So as evolution creeps around yet again with NIL moving to the forefront, Saban will take a calculated approach. He dropped the bombshell Tuesday morning that Bryce Young was near seven figures in NIL earnings, a tactic that fits in with what Saban does best: recruiting. Yet on Wednesday, he was much more reserved with the idea of NIL, saying the landscape could change so fast that he could be incorrect in his analysis within the year.
Why? Because he's evolving with college football in the moment this time. The uncertainties surrounding the subject force his hand in this regard, but in the end, Saban's methodical approach affords him the opportunity to analyze the scope of the situation and attack it head-on in a way that will benefit his team and his program.
Saban may not like the changes that are coming. He likely won't say one way or the other. There's a positive and negative that comes with every opportunity, and Saban always seems to lean towards the positives that can benefit his team.

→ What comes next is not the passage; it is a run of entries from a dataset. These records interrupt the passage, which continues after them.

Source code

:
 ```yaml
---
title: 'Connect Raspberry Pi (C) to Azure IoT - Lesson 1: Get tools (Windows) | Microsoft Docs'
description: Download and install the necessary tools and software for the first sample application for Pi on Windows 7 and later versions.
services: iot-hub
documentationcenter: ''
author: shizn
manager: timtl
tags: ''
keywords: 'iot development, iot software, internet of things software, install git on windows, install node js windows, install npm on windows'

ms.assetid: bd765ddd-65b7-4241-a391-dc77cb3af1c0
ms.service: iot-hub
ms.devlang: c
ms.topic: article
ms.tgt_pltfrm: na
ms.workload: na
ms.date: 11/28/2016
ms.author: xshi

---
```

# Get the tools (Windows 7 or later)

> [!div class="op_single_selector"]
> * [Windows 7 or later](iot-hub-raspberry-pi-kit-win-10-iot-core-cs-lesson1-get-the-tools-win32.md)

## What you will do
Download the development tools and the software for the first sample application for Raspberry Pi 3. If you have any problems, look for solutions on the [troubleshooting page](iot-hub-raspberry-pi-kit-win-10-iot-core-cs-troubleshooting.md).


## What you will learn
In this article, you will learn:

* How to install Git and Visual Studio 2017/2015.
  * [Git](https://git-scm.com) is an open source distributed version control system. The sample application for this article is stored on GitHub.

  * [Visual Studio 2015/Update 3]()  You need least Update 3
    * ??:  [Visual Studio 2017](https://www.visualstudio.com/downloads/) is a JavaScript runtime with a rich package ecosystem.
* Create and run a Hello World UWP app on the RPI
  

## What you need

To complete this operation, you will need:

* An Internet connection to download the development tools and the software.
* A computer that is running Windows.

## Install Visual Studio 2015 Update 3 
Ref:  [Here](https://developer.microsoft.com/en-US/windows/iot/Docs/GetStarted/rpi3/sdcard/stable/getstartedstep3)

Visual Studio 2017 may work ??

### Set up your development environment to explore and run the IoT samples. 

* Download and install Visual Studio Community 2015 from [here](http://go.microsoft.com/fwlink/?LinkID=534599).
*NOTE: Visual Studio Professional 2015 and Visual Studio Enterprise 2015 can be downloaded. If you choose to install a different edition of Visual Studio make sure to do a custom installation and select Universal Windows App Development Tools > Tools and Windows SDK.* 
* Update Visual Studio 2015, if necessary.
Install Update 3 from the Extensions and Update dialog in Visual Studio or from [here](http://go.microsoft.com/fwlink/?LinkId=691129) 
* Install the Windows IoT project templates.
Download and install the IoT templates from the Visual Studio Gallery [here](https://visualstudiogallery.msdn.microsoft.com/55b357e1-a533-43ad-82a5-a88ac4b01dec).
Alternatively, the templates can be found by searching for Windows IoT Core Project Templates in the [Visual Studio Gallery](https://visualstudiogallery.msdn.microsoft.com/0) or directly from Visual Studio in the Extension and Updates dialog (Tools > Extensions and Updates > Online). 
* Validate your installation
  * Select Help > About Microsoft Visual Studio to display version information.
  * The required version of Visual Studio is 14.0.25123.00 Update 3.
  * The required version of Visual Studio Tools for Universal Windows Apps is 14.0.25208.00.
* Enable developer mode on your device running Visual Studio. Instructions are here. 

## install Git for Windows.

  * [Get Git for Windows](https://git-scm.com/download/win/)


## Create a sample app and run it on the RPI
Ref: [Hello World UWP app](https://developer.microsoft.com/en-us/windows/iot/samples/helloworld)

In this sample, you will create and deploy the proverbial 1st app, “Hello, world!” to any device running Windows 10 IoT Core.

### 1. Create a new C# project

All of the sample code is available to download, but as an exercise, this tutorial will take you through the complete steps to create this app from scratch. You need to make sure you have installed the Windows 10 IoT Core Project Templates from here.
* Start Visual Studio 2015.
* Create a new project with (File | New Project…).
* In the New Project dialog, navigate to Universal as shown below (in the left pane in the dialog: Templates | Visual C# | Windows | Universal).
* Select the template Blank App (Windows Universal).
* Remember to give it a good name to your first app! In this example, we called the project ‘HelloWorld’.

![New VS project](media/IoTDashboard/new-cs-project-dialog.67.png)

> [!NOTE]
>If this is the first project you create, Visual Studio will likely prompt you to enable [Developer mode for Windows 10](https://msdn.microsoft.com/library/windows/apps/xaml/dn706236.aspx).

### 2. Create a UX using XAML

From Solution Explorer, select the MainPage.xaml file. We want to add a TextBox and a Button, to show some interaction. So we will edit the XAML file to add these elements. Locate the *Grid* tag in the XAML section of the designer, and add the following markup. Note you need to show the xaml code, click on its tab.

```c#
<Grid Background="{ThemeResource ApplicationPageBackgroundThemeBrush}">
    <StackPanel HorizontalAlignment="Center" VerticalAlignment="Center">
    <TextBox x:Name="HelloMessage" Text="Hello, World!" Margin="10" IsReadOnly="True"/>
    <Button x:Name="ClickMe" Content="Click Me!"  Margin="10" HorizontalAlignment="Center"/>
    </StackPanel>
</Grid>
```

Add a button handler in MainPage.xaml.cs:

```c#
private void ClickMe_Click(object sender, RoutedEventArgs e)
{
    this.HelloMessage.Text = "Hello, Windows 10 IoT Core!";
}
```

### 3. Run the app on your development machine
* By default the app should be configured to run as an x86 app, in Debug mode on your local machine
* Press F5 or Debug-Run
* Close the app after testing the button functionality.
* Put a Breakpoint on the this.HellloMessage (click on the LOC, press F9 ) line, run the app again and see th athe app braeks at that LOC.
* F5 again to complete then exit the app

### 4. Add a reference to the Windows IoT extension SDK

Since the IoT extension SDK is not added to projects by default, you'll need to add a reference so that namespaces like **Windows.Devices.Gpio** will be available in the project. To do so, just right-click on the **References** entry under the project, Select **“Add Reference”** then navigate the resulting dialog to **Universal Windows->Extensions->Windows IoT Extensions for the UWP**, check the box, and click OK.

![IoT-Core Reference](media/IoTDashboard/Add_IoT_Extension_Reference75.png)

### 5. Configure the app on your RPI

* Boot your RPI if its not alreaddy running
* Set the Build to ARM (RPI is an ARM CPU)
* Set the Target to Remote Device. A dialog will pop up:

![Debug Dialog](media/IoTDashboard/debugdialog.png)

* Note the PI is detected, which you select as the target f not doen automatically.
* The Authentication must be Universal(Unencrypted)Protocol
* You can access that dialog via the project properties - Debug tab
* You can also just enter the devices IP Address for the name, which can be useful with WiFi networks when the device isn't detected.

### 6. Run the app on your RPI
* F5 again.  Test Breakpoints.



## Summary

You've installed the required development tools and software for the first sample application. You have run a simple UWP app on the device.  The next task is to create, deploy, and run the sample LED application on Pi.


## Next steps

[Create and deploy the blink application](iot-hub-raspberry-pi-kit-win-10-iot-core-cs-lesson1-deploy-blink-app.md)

So no matter what changes come to the sport during the remainder of his tenure, there's no reason to fear.
Saban has said on many occasions he'll coach until he becomes the reason the program can't succeed. But that's just it. His nature is to succeed.
After all, football is survival of the fittest. The sport is nowhere near the one that was played in New Jersey in 1869. It's not remotely the same as the one Saban himself played at Kent State from 1970-1972. Because it's a sport of evolution. And those that evolve, survive. Those that don't, perish.
Nick Saban's evolution? It's inevitable.